Simply put, we need to give ourselves enough time to find a solution to this major problem causing 50,000 lives to be lost every year. As history shows us, lengthy fentanyl scheduling legislation is not controversial. I am simply asking for a similar, bipartisan approach now. My bill is the only bipartisan temporary extension bill on the table.
I am grateful for Senators Hassan and Shaheen for teaming up with me and Senator Cornyn.
We can't limit ourselves in the fight against fentanyl. It is with this in mind that I urge all of my colleagues to support either a permanent extension or my bipartisan bill and to extend the authority to schedule fentanyl analogs for 14 months.
I yield the floor.
The PRESIDING OFFICER. The junior Senator from Florida
Unanimous Consent Request--S. Res. 185
Mr. SCOTT of Florida. Madam President, Americans are worried about inflation. New polling shows that 87 percent of Americans are concerned about the rising costs of household items, like diapers and gas and groceries. That is up from 77 percent just last month. They have good reason to feel that way. Right now, reports show that a third of American households making less than $50,000 in annual income are buying less because of increasing prices, and more than one-quarter of all households report that rising prices on goods are causing them to purchase less.
Just this month, the Bureau of Labor Statistics reported that, over the last 12 months, food prices have gone up, and gas prices have risen 23 percent. That means, since Biden was elected, gas prices have increased about 70 cents per gallon across the Nation. Year over year, consumer prices increased 2.6 percent in March. That is up from an annual 1.7 percent increase in February. This is all in addition to statements from some of America's largest corporations, like Procter & Gamble and Kimberly-Clark, which recently announced that they are increasing prices on a number of their products. That includes essential household goods, like toilet paper and diapers.

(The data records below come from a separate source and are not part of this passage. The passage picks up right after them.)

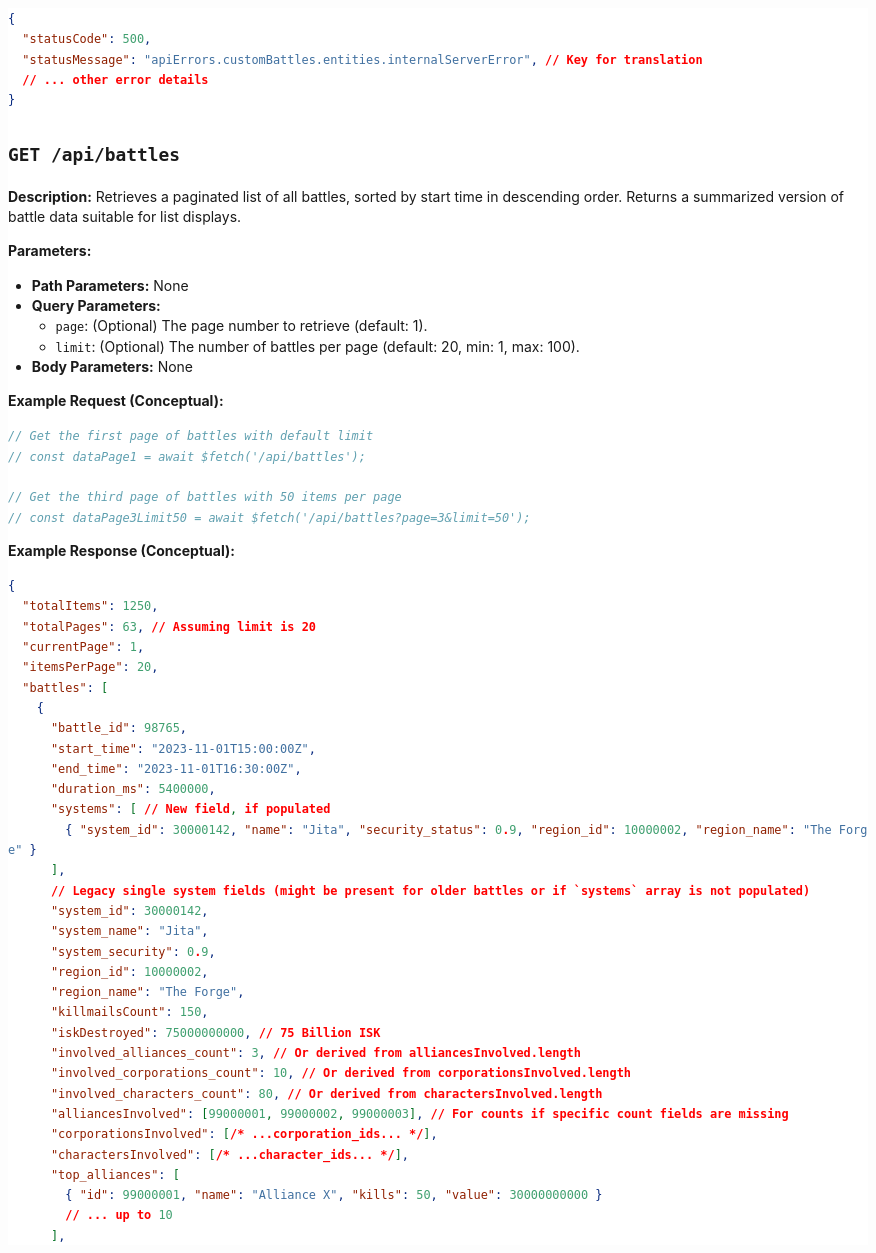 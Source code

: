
 ```json
{
  "statusCode": 500,
  "statusMessage": "apiErrors.customBattles.entities.internalServerError", // Key for translation
  // ... other error details
}
```

## `GET /api/battles`

**Description:** Retrieves a paginated list of all battles, sorted by start time in descending order. Returns a summarized version of battle data suitable for list displays.

**Parameters:**
*   **Path Parameters:** None
*   **Query Parameters:**
    *   `page`: (Optional) The page number to retrieve (default: 1).
    *   `limit`: (Optional) The number of battles per page (default: 20, min: 1, max: 100).
*   **Body Parameters:** None

**Example Request (Conceptual):**
```typescript
// Get the first page of battles with default limit
// const dataPage1 = await $fetch('/api/battles');

// Get the third page of battles with 50 items per page
// const dataPage3Limit50 = await $fetch('/api/battles?page=3&limit=50');
```

**Example Response (Conceptual):**
```json
{
  "totalItems": 1250,
  "totalPages": 63, // Assuming limit is 20
  "currentPage": 1,
  "itemsPerPage": 20,
  "battles": [
    {
      "battle_id": 98765,
      "start_time": "2023-11-01T15:00:00Z",
      "end_time": "2023-11-01T16:30:00Z",
      "duration_ms": 5400000,
      "systems": [ // New field, if populated
        { "system_id": 30000142, "name": "Jita", "security_status": 0.9, "region_id": 10000002, "region_name": "The Forge" }
      ],
      // Legacy single system fields (might be present for older battles or if `systems` array is not populated)
      "system_id": 30000142,
      "system_name": "Jita",
      "system_security": 0.9,
      "region_id": 10000002,
      "region_name": "The Forge",
      "killmailsCount": 150,
      "iskDestroyed": 75000000000, // 75 Billion ISK
      "involved_alliances_count": 3, // Or derived from alliancesInvolved.length
      "involved_corporations_count": 10, // Or derived from corporationsInvolved.length
      "involved_characters_count": 80, // Or derived from charactersInvolved.length
      "alliancesInvolved": [99000001, 99000002, 99000003], // For counts if specific count fields are missing
      "corporationsInvolved": [/* ...corporation_ids... */],
      "charactersInvolved": [/* ...character_ids... */],
      "top_alliances": [
        { "id": 99000001, "name": "Alliance X", "kills": 50, "value": 30000000000 }
        // ... up to 10
      ],
``` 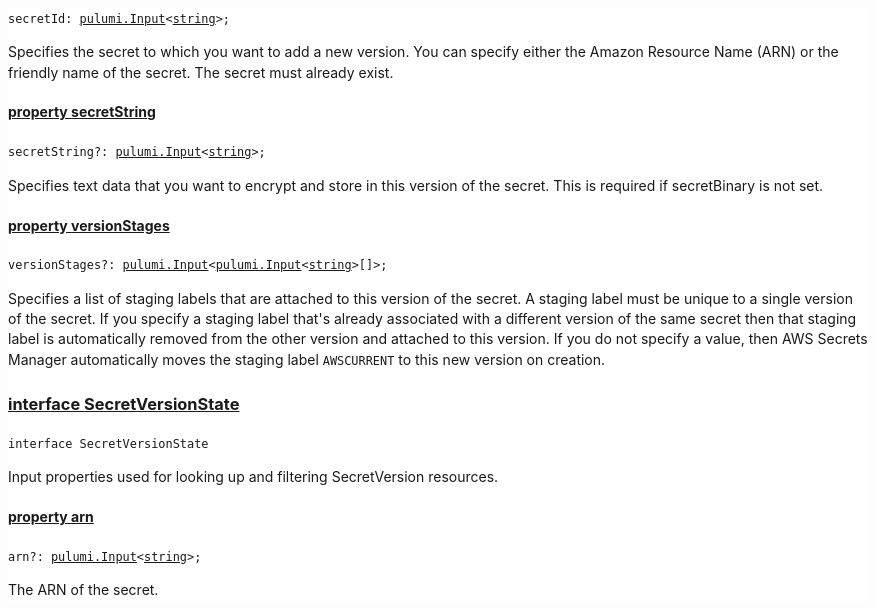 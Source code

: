 <pre class="highlight"><code><span class='kd'></span>secretId: <a href='/docs/reference/pkg/nodejs/pulumi/pulumi/#Input'>pulumi.Input</a>&lt;<span class='kd'><a href='https://developer.mozilla.org/en-US/docs/Web/JavaScript/Reference/Global_Objects/String'>string</a></span>&gt;;</code></pre>

Specifies the secret to which you want to add a new version. You can specify either the Amazon Resource Name (ARN) or the friendly name of the secret. The secret must already exist.

<h4 class="pdoc-member-header" id="SecretVersionArgs-secretString">
<a class="pdoc-child-name" href="https://github.com/pulumi/pulumi-aws/blob/8f20819d90623bcb71a1683a2a576358c7f4cb7f/sdk/nodejs/secretsmanager/secretVersion.ts#L168">property <b>secretString</b></a>
</h4>

<pre class="highlight"><code><span class='kd'></span>secretString?: <a href='/docs/reference/pkg/nodejs/pulumi/pulumi/#Input'>pulumi.Input</a>&lt;<span class='kd'><a href='https://developer.mozilla.org/en-US/docs/Web/JavaScript/Reference/Global_Objects/String'>string</a></span>&gt;;</code></pre>

Specifies text data that you want to encrypt and store in this version of the secret. This is required if secretBinary is not set.

<h4 class="pdoc-member-header" id="SecretVersionArgs-versionStages">
<a class="pdoc-child-name" href="https://github.com/pulumi/pulumi-aws/blob/8f20819d90623bcb71a1683a2a576358c7f4cb7f/sdk/nodejs/secretsmanager/secretVersion.ts#L172">property <b>versionStages</b></a>
</h4>

<pre class="highlight"><code><span class='kd'></span>versionStages?: <a href='/docs/reference/pkg/nodejs/pulumi/pulumi/#Input'>pulumi.Input</a>&lt;<a href='/docs/reference/pkg/nodejs/pulumi/pulumi/#Input'>pulumi.Input</a>&lt;<span class='kd'><a href='https://developer.mozilla.org/en-US/docs/Web/JavaScript/Reference/Global_Objects/String'>string</a></span>&gt;[]&gt;;</code></pre>

Specifies a list of staging labels that are attached to this version of the secret. A staging label must be unique to a single version of the secret. If you specify a staging label that's already associated with a different version of the same secret then that staging label is automatically removed from the other version and attached to this version. If you do not specify a value, then AWS Secrets Manager automatically moves the staging label `AWSCURRENT` to this new version on creation.

<h3 class="pdoc-module-header" id="SecretVersionState" data-link-title="SecretVersionState">
    <a href="https://github.com/pulumi/pulumi-aws/blob/8f20819d90623bcb71a1683a2a576358c7f4cb7f/sdk/nodejs/secretsmanager/secretVersion.ts#L126">
        interface <strong>SecretVersionState</strong>
    </a>
</h3>

<pre class="highlight"><code><span class='kr'>interface</span> <span class='nx'>SecretVersionState</span></code></pre>

Input properties used for looking up and filtering SecretVersion resources.

<h4 class="pdoc-member-header" id="SecretVersionState-arn">
<a class="pdoc-child-name" href="https://github.com/pulumi/pulumi-aws/blob/8f20819d90623bcb71a1683a2a576358c7f4cb7f/sdk/nodejs/secretsmanager/secretVersion.ts#L130">property <b>arn</b></a>
</h4>

<pre class="highlight"><code><span class='kd'></span>arn?: <a href='/docs/reference/pkg/nodejs/pulumi/pulumi/#Input'>pulumi.Input</a>&lt;<span class='kd'><a href='https://developer.mozilla.org/en-US/docs/Web/JavaScript/Reference/Global_Objects/String'>string</a></span>&gt;;</code></pre>

The ARN of the secret.

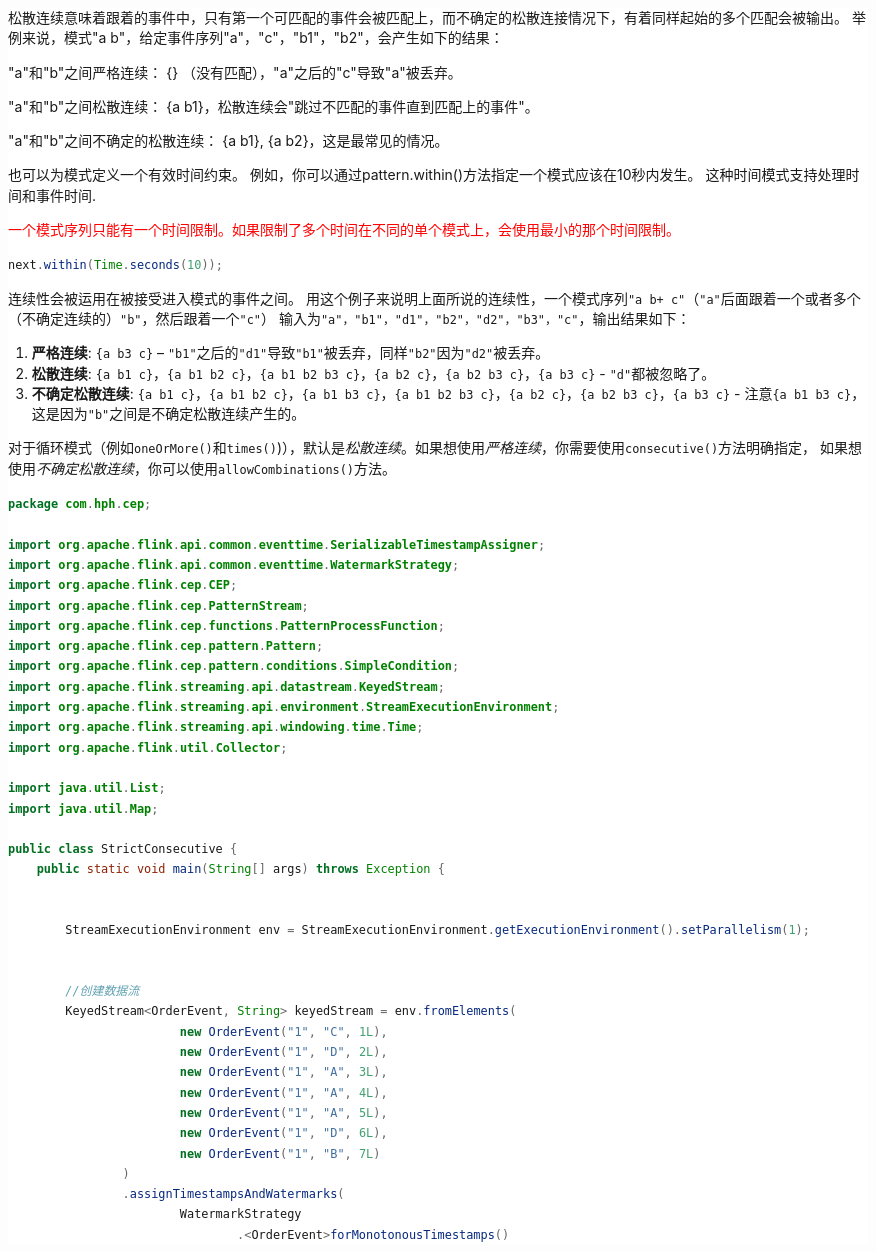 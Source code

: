 松散连续意味着跟着的事件中，只有第一个可匹配的事件会被匹配上，而不确定的松散连接情况下，有着同样起始的多个匹配会被输出。 举例来说，模式"a b"，给定事件序列"a"，"c"，"b1"，"b2"，会产生如下的结果：

"a"和"b"之间严格连续： {} （没有匹配），"a"之后的"c"导致"a"被丢弃。

"a"和"b"之间松散连续： {a b1}，松散连续会"跳过不匹配的事件直到匹配上的事件"。

"a"和"b"之间不确定的松散连续： {a b1}, {a b2}，这是最常见的情况。

也可以为模式定义一个有效时间约束。 例如，你可以通过pattern.within()方法指定一个模式应该在10秒内发生。 这种时间模式支持处理时间和事件时间.

<font color=red>  一个模式序列只能有一个时间限制。如果限制了多个时间在不同的单个模式上，会使用最小的那个时间限制。</font >

```java
next.within(Time.seconds(10));
```

 连续性会被运用在被接受进入模式的事件之间。 用这个例子来说明上面所说的连续性，一个模式序列`"a b+ c"`（`"a"`后面跟着一个或者多个（不确定连续的）`"b"`，然后跟着一个`"c"`） 输入为`"a"，"b1"，"d1"，"b2"，"d2"，"b3"，"c"`，输出结果如下：

1. **严格连续**: `{a b3 c}` – `"b1"`之后的`"d1"`导致`"b1"`被丢弃，同样`"b2"`因为`"d2"`被丢弃。
2. **松散连续**: `{a b1 c}`，`{a b1 b2 c}`，`{a b1 b2 b3 c}`，`{a b2 c}`，`{a b2 b3 c}`，`{a b3 c}` - `"d"`都被忽略了。
3. **不确定松散连续**: `{a b1 c}`，`{a b1 b2 c}`，`{a b1 b3 c}`，`{a b1 b2 b3 c}`，`{a b2 c}`，`{a b2 b3 c}`，`{a b3 c}` - 注意`{a b1 b3 c}`，这是因为`"b"`之间是不确定松散连续产生的。

对于循环模式（例如`oneOrMore()`和`times()`)），默认是*松散连续*。如果想使用*严格连续*，你需要使用`consecutive()`方法明确指定， 如果想使用*不确定松散连续*，你可以使用`allowCombinations()`方法。

```java
package com.hph.cep;

import org.apache.flink.api.common.eventtime.SerializableTimestampAssigner;
import org.apache.flink.api.common.eventtime.WatermarkStrategy;
import org.apache.flink.cep.CEP;
import org.apache.flink.cep.PatternStream;
import org.apache.flink.cep.functions.PatternProcessFunction;
import org.apache.flink.cep.pattern.Pattern;
import org.apache.flink.cep.pattern.conditions.SimpleCondition;
import org.apache.flink.streaming.api.datastream.KeyedStream;
import org.apache.flink.streaming.api.environment.StreamExecutionEnvironment;
import org.apache.flink.streaming.api.windowing.time.Time;
import org.apache.flink.util.Collector;

import java.util.List;
import java.util.Map;

public class StrictConsecutive {
    public static void main(String[] args) throws Exception {


        StreamExecutionEnvironment env = StreamExecutionEnvironment.getExecutionEnvironment().setParallelism(1);


        //创建数据流
        KeyedStream<OrderEvent, String> keyedStream = env.fromElements(
                        new OrderEvent("1", "C", 1L),
                        new OrderEvent("1", "D", 2L),
                        new OrderEvent("1", "A", 3L),
                        new OrderEvent("1", "A", 4L),
                        new OrderEvent("1", "A", 5L),
                        new OrderEvent("1", "D", 6L),
                        new OrderEvent("1", "B", 7L)
                )
                .assignTimestampsAndWatermarks(
                        WatermarkStrategy
                                .<OrderEvent>forMonotonousTimestamps()
```
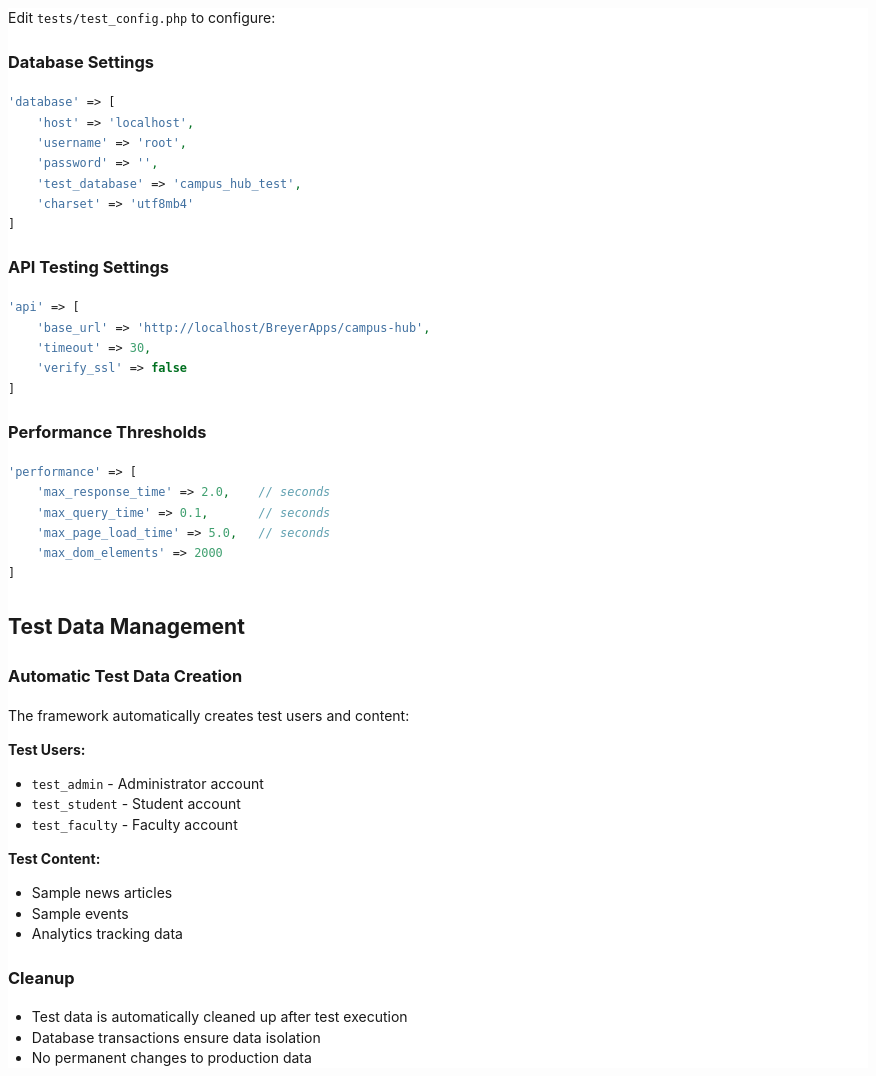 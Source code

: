 Edit `tests/test_config.php` to configure:

### Database Settings
```php
'database' => [
    'host' => 'localhost',
    'username' => 'root',
    'password' => '',
    'test_database' => 'campus_hub_test',
    'charset' => 'utf8mb4'
]
```

### API Testing Settings
```php
'api' => [
    'base_url' => 'http://localhost/BreyerApps/campus-hub',
    'timeout' => 30,
    'verify_ssl' => false
]
```

### Performance Thresholds
```php
'performance' => [
    'max_response_time' => 2.0,    // seconds
    'max_query_time' => 0.1,       // seconds
    'max_page_load_time' => 5.0,   // seconds
    'max_dom_elements' => 2000
]
```

## Test Data Management

### Automatic Test Data Creation
The framework automatically creates test users and content:

**Test Users:**
- `test_admin` - Administrator account
- `test_student` - Student account  
- `test_faculty` - Faculty account

**Test Content:**
- Sample news articles
- Sample events
- Analytics tracking data

### Cleanup
- Test data is automatically cleaned up after test execution
- Database transactions ensure data isolation
- No permanent changes to production data

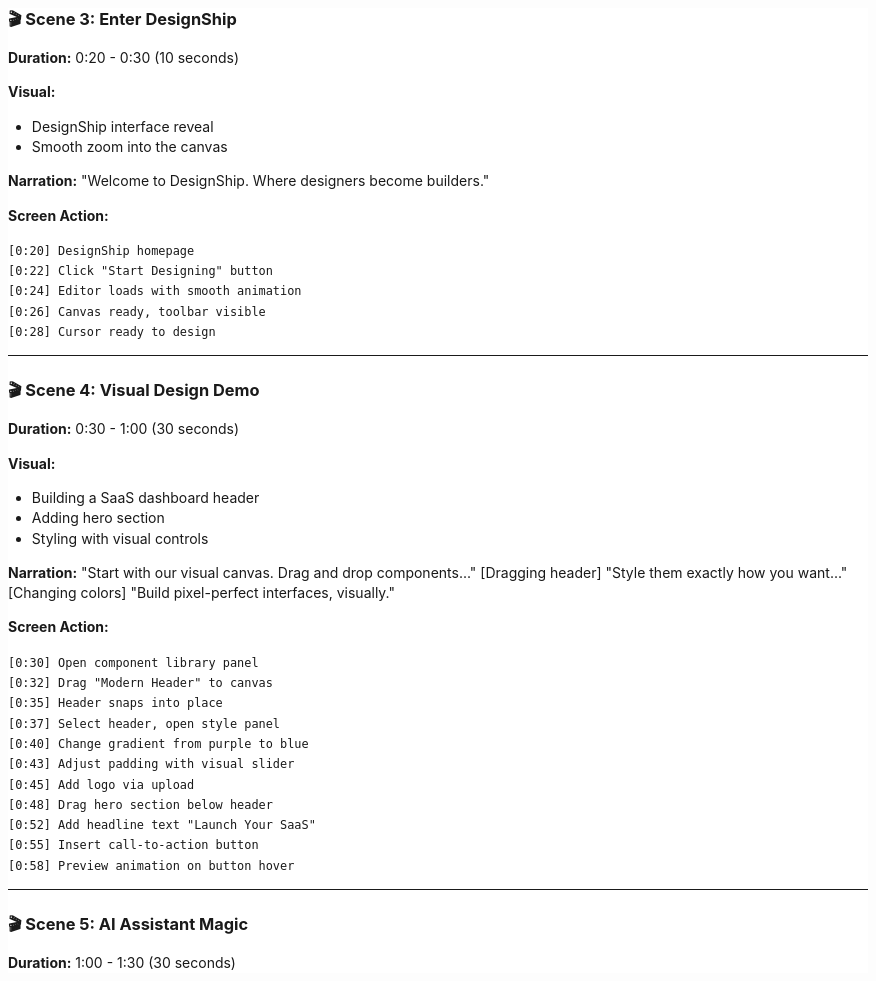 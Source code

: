 
### 🎬 Scene 3: Enter DesignShip
**Duration:** 0:20 - 0:30 (10 seconds)

**Visual:**
- DesignShip interface reveal
- Smooth zoom into the canvas

**Narration:**
"Welcome to DesignShip. Where designers become builders."

**Screen Action:**
```
[0:20] DesignShip homepage
[0:22] Click "Start Designing" button
[0:24] Editor loads with smooth animation
[0:26] Canvas ready, toolbar visible
[0:28] Cursor ready to design
```

---

### 🎬 Scene 4: Visual Design Demo
**Duration:** 0:30 - 1:00 (30 seconds)

**Visual:**
- Building a SaaS dashboard header
- Adding hero section
- Styling with visual controls

**Narration:**
"Start with our visual canvas. Drag and drop components..."
[Dragging header]
"Style them exactly how you want..."
[Changing colors]
"Build pixel-perfect interfaces, visually."

**Screen Action:**
```
[0:30] Open component library panel
[0:32] Drag "Modern Header" to canvas
[0:35] Header snaps into place
[0:37] Select header, open style panel
[0:40] Change gradient from purple to blue
[0:43] Adjust padding with visual slider
[0:45] Add logo via upload
[0:48] Drag hero section below header
[0:52] Add headline text "Launch Your SaaS"
[0:55] Insert call-to-action button
[0:58] Preview animation on button hover
```

---

### 🎬 Scene 5: AI Assistant Magic
**Duration:** 1:00 - 1:30 (30 seconds)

The evidence of inflation is right in front of us. Just look at these numbers that show the percentage change in average unit prices versus last year: groceries up 2.6 percent; household goods up 5.2 percent; baby care up 7 percent; general merchandise up 7.1 percent. Wages never go up this fast. So who does it hurt? It hurts the poorest and those on fixed incomes.
Businesses are also expecting price increases to continue.
According to data from FactSet, 47 S&P companies have mentioned inflation on their earnings calls for Q1 2021. That is more than during any other quarter in the last 10 years.
On its most recent earnings call, Procter & Gamble's chief financial officer, Andre Schulten, said:
The commodity cost challenges we face this year will, obviously, be larger next fiscal year.
Who gets hurt the most when inflation rises? Not the rich. It is working families, especially those on low and fixed incomes.
I grew up poor and watched my parents struggle to put food on the table. I know just how much a slight rise in prices can hurt a family, because I saw it while I was growing up, and that is what is happening right now across our Nation.
We know that those in the Biden administration are worried about this. They know that rising costs caused by their massive spending are bad for Americans, but they won't say it. While they are reportedly worrying in private about the effects of their spending plans, they have had a different message in public.
On April 13, the New York Times reported that officials and aides at the White House and the Department of the Treasury have been holding private meetings for months to discuss inflation and have conducted indepth internal analyses for senior officials and President Biden.
The article goes on to read:
Mr. Biden's aides are sufficiently worried about the risk of that spending fueling inflation that they shaped his infrastructure proposal, which has yet to be taken up by Congress, to funnel out $2.3 trillion over eight years, which is slower than traditional stimulus.
Madam President, I ask unanimous consent to have printed in the Record this New York Times article, dated April 13, 2021
There being no objection, the material was ordered to be printed in the Record, as follows:
The Biden Administration Is Quietly Obsessing Over Inflation
(By Jim Tankersley)
Washington.--Even before President Biden took office, some of his closest aides were focused on a question that risked derailing his economic agenda: Would his plans for a $1.9 trillion economic rescue package and additional government spending overheat the economy and fuel runaway inflation?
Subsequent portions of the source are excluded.